Beaucoup de cas illustrent nos allégations. La route Elengesa dont les travaux ont été lancés il y a plusieurs années, n’est jamais arrivée à terme. L’avenue Kasa-Vubu sur son tronçon Victoire - avenue du Commerce piétine. Personne ne saura dire avec précision quand les travaux seront achevés. Entre temps, il se pose un problème très sérieux d’itinéraire pour les bus et les taxis qui veulent emprunter cette voie.

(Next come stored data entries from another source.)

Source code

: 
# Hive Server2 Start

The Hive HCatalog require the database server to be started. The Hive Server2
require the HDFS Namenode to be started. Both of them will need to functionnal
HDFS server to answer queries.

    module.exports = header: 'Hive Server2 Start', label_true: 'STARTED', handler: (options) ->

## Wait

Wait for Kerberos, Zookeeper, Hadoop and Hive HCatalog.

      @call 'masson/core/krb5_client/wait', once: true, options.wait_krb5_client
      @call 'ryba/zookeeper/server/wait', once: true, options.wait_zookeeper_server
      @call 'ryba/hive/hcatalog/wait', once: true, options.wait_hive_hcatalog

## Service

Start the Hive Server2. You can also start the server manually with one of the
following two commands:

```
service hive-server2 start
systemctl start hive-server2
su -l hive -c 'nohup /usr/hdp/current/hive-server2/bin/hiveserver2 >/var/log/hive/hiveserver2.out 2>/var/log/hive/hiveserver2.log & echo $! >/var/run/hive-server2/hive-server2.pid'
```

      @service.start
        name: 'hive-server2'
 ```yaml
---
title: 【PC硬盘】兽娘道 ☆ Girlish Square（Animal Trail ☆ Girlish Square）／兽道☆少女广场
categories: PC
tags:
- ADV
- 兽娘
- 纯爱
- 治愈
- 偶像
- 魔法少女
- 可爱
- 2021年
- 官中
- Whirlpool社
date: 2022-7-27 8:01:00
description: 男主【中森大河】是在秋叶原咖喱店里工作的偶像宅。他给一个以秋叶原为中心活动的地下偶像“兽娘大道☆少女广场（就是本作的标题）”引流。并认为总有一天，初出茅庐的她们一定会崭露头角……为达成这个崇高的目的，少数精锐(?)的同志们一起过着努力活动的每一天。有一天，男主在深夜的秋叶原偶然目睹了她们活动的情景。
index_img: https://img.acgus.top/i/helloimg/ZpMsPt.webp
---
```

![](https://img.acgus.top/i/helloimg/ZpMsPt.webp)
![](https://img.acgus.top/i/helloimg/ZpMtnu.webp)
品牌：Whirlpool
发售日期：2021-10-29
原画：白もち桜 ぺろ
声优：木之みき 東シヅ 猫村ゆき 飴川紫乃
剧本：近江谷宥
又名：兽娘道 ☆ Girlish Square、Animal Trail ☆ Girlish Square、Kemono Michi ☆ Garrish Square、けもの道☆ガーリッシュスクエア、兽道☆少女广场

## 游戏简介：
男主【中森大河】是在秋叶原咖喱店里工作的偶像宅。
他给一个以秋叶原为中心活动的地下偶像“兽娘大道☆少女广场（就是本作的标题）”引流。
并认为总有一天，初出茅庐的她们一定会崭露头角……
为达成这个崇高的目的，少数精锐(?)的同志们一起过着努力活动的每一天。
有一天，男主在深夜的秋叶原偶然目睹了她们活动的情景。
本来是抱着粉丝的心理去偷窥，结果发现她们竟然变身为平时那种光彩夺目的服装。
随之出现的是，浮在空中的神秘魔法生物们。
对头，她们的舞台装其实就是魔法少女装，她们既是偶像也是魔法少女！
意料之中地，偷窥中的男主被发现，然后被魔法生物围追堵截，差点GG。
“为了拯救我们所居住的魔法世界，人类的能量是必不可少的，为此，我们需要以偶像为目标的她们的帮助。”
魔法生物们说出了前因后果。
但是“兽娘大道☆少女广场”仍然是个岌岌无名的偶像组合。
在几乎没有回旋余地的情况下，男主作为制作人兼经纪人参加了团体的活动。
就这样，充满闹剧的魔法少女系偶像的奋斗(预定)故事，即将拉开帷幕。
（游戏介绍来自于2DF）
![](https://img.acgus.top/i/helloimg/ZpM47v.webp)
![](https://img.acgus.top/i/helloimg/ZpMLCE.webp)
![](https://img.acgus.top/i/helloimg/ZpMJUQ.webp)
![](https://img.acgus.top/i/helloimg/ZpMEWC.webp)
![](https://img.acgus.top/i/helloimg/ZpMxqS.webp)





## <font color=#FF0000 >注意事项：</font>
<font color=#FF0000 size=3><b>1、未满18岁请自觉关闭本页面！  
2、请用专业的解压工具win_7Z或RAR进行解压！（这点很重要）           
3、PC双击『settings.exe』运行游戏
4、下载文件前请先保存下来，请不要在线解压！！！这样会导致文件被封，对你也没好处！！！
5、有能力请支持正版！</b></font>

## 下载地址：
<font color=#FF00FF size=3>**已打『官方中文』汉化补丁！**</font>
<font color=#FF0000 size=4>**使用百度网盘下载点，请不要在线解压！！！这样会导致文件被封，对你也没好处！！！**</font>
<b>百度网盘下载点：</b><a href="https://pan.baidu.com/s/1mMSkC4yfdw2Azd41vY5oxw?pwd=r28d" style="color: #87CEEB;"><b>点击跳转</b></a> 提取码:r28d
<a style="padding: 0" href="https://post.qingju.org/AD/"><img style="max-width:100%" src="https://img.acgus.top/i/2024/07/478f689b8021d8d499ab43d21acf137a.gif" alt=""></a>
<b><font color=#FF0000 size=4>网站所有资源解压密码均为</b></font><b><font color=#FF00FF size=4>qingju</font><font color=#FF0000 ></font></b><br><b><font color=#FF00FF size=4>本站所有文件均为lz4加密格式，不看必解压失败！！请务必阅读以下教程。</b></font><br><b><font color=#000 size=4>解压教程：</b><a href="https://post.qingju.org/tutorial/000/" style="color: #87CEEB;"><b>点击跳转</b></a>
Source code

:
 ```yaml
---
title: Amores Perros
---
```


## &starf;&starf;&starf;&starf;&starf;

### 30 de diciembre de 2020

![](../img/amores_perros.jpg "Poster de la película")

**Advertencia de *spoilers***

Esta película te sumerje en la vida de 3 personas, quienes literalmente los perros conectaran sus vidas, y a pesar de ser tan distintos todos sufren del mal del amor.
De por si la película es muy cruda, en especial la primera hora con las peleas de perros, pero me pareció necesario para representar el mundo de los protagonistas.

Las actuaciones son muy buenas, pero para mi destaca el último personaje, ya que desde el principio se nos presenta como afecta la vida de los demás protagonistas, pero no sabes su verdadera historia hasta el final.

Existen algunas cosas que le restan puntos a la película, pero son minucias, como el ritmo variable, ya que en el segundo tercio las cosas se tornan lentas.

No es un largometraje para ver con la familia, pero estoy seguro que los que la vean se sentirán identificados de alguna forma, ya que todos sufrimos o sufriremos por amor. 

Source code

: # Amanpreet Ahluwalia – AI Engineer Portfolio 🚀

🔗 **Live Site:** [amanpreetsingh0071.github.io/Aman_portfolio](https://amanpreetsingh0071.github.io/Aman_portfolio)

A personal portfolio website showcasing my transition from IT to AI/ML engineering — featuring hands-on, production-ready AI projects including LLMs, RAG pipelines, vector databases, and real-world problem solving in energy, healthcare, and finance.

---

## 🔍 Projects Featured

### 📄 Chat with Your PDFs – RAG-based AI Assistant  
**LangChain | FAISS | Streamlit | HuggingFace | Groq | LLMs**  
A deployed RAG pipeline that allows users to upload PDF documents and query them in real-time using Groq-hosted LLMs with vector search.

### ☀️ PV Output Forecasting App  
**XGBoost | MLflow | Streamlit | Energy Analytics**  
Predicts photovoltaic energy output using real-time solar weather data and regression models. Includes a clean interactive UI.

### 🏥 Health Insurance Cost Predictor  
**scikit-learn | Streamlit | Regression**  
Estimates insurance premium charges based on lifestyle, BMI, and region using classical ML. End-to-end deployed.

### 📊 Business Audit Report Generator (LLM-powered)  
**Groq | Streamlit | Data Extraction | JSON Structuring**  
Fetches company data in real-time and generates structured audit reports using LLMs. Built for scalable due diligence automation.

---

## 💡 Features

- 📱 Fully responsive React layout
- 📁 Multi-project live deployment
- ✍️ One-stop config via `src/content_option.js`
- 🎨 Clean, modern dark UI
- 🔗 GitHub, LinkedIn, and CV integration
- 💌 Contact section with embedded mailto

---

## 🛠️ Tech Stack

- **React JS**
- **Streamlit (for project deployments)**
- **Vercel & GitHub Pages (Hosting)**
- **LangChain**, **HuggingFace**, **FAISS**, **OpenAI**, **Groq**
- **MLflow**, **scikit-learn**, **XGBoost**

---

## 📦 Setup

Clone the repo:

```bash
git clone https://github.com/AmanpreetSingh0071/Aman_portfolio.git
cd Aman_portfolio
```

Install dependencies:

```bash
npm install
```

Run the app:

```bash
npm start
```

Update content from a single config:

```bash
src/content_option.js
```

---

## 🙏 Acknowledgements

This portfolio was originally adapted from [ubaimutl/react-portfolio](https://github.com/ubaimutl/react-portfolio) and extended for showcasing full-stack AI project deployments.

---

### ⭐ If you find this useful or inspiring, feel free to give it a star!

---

Du rond-point Bandal Moulaert jusqu’à Selembao, les travaux entamés il y a des années n’avancent pas normalement. Cette route est devenue un véritable hippodrome. Pour atteindre le marché de Selembao, les automobilistes ne peuvent plus passer devant le centre pénitentiaire de rééducation. Ils sont obligés de faire des détours à l’intérieur de la commune de Bumbu.
Les travaux du court tronçon qui part de l’entrée de la gare de Kimwenza jusqu’à la paroisse Ste Rita, à peine quelques centaines de mètres, sont bloqués. Prévus pour quelques trois ou cinq mois, nous avons dépassé une année. Les riverains n’arrivent pas à comprendre ce qui se passe réellement. Il y a beaucoup d’autres exemples à citer pour démontrer qu’il se pose de sérieuses difficultés dans la réhabilitation des routes de la ville de Kinshasa.
Face à cette triste situation, d’aucuns ne cessent de se poser la question de savoir où se situe exactement le problème.
Le Bureau technique de contrôle interpellé
En principe, lors de l’exécution des travaux de construction ou de réhabilitation des routes, il y a une structure technique du ministère des Infrastructures et travaux publics qui a la responsabilité de suivre de près la qualité desdits travaux. C’est le Bureau technique de contrôle (BTC).
Avant la réception des ouvrages, le BTC doit nécessairement donner son aval. Malheureusement, il est constaté que ce service ne joue pas correctement sa mission. Dans plusieurs chantiers, l’absence de son personnel est flagrante. En conséquence, la qualité de nos routes est précaire.
Quelques mois après leur réception, elles retombent dans la précarité. Les flaques d’eau voient le jour avec le risque de provoquer le délabrement des chaussées, l’eau étant le premier ennemi du bitume.
Revaloriser les diplômés de l'INBTP
Cette question appelle celle relative au niveau des ingénieurs de route. Le pays est doté d’un institut supérieur chargé de former les experts en construction des bâtiments et des routes. Il s’agit de l’institut national des bâtiments et des travaux publics (IBTP). Chaque année, cette institution académique déverse sur le marché des ingénieurs. Où sont-ils orientés pour que la RDC connaisse un déficit de main - d’œuvre qualifiée dans ce secteur ?
C’est le même cas constaté à la Snel et à la Regideso où les produits de l’ISTA ne sont pas visibles dans les chantiers de ces deux entreprises étatiques.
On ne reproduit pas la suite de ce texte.